The Manchukuo Publicity and News Bureau's War of Words and Images: Mutô Tomio and the Discourse of Culture, 1938–43

Saturday, January 7, 2012
Sheraton Ballroom II (Sheraton Chicago Hotel & Towers)
Annika A. Culver, University of North Carolina at Pembroke
In the early forties, Manchukuo’s Japanese leaders intended for the country to serve as a cultural template for newly conquered nations in the Greater East Asian Co-Prosperity Sphere.  I investigate Mutô Tomio’s (1904-1998) role as director of the Manchukuo Publicity and News Bureau from 1939-43, and discuss how his organization chose intellectuals during wartime to promote the new state’s interests in imperial Japan’s project of nation building in Southeast Asia.  Mutô was convinced by Nazi Germany’s successful use of images in film, art, and literature supporting Hitler’s fascist regime— viewing Joseph Goebbels’ (1897-1945) activities as a model for Manchukuo.  While Goebbels’ frustrated literary ambitions led to his obsessive organization of cultural control in Nazi Germany, Mutô as a former judge was able to do both in Manchukuo, even publishing his own literary pursuits in Japanese, Chinese, and English-language propaganda materials.  However, both ideologues possessed low literary talent, and were best at exhortations, speechmaking, and mobilizing their organizational skills.  Mutô also served as a church elder in Manchukuo, and felt his Christian beliefs were fully compatible with the paternalistic Confucian ideology of the new state. 

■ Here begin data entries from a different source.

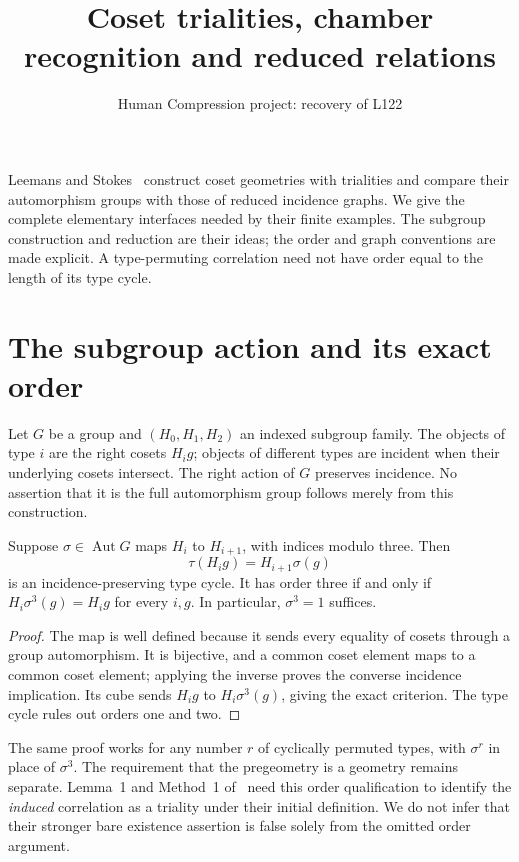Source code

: \documentclass[11pt,a4paper]{article}
\title{Coset trialities, chamber recognition and reduced relations}
\author{Human Compression project: recovery of L122}\date{}
\begin{document}
\maketitle
Leemans and Stokes~\cite{LS} construct coset geometries with trialities and
compare their automorphism groups with those of reduced incidence graphs.
We give the complete elementary interfaces needed by their finite examples.
The subgroup construction and reduction are their ideas; the order and graph
conventions are made explicit. A type-permuting correlation need not have
order equal to the length of its type cycle.

\section{The subgroup action and its exact order}
Let $G$ be a group and $(H_0,H_1,H_2)$ an indexed subgroup family.
The objects of type $i$ are the right cosets $H_i g$; objects of different
types are incident when their underlying cosets intersect. The right action
of $G$ preserves incidence. No assertion that it is the full automorphism
group follows merely from this construction.

\begin{proposition}\label{cycle}
Suppose $\sigma\in\operatorname{Aut}G$ maps $H_i$ to $H_{i+1}$, with indices
modulo three. Then
\[
 \tau(H_i g)=H_{i+1}\sigma(g)
\]
is an incidence-preserving type cycle. It has order three if and only if
$H_i\sigma^3(g)=H_i g$ for every $i,g$. In particular, $\sigma^3=1$ suffices.
\end{proposition}
\begin{proof}
The map is well defined because it sends every equality of cosets through a
group automorphism. It is bijective, and a common coset element maps to a
common coset element; applying the inverse proves the converse incidence
implication. Its cube sends $H_i g$ to $H_i\sigma^3(g)$, giving the exact
criterion. The type cycle rules out orders one and two.
\end{proof}
The same proof works for any number $r$ of cyclically permuted types, with
$\sigma^r$ in place of $\sigma^3$. The requirement that the pregeometry is
a geometry remains separate. Lemma~1 and Method~1 of~\cite{LS} need this
order qualification to identify the \emph{induced} correlation as a triality
under their initial definition. We do not infer that their stronger bare
existence assertion is false solely from the omitted order argument.
\end{document}
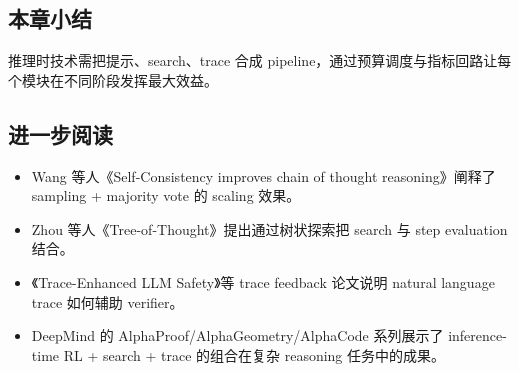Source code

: \documentclass[a4paper]{article}
\begin{document}
\subsection{本章小结}
推理时技术需把提示、search、trace 合成 pipeline，通过预算调度与指标回路让每个模块在不同阶段发挥最大效益。

\subsection{进一步阅读}
\begin{itemize}
\item Wang 等人《Self-Consistency improves chain of thought reasoning》阐释了 sampling + majority vote 的 scaling 效果。
\item Zhou 等人《Tree-of-Thought》提出通过树状探索把 search 与 step evaluation 结合。
\item 《Trace-Enhanced LLM Safety》等 trace feedback 论文说明 natural language trace 如何辅助 verifier。
\item DeepMind 的 AlphaProof/AlphaGeometry/AlphaCode 系列展示了 inference-time RL + search + trace 的组合在复杂 reasoning 任务中的成果。
\end{itemize}
\end{document}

I examine Mutô’s personal writings and analyze his attraction to this project, along with his support for controversial figures from both sides of the political spectrum—like Amakasu Masahiko (1891-1945), and Yamada Seizaburô (1896-1970).  While Mutô helped construct a new culture for Manchukuo, he also engaged in cultural production expressing the values he desired to promote, first in his role as propaganda director of the Concordia Association, and then in his role as state propaganda chief.  For example, he wrote plays, like his 1937 work, “Invention and Free Love,” as well as his 1941 compilation of poetry and essays, Song in Praise of Manchuria. These pieces were intended to serve as literary models for the new utopian society promoted by the Concordia Association, with its author believing, just like former leftists including Yamada, that literature could be used to achieve social transformation, though now in a “rightwing proletarian” guise.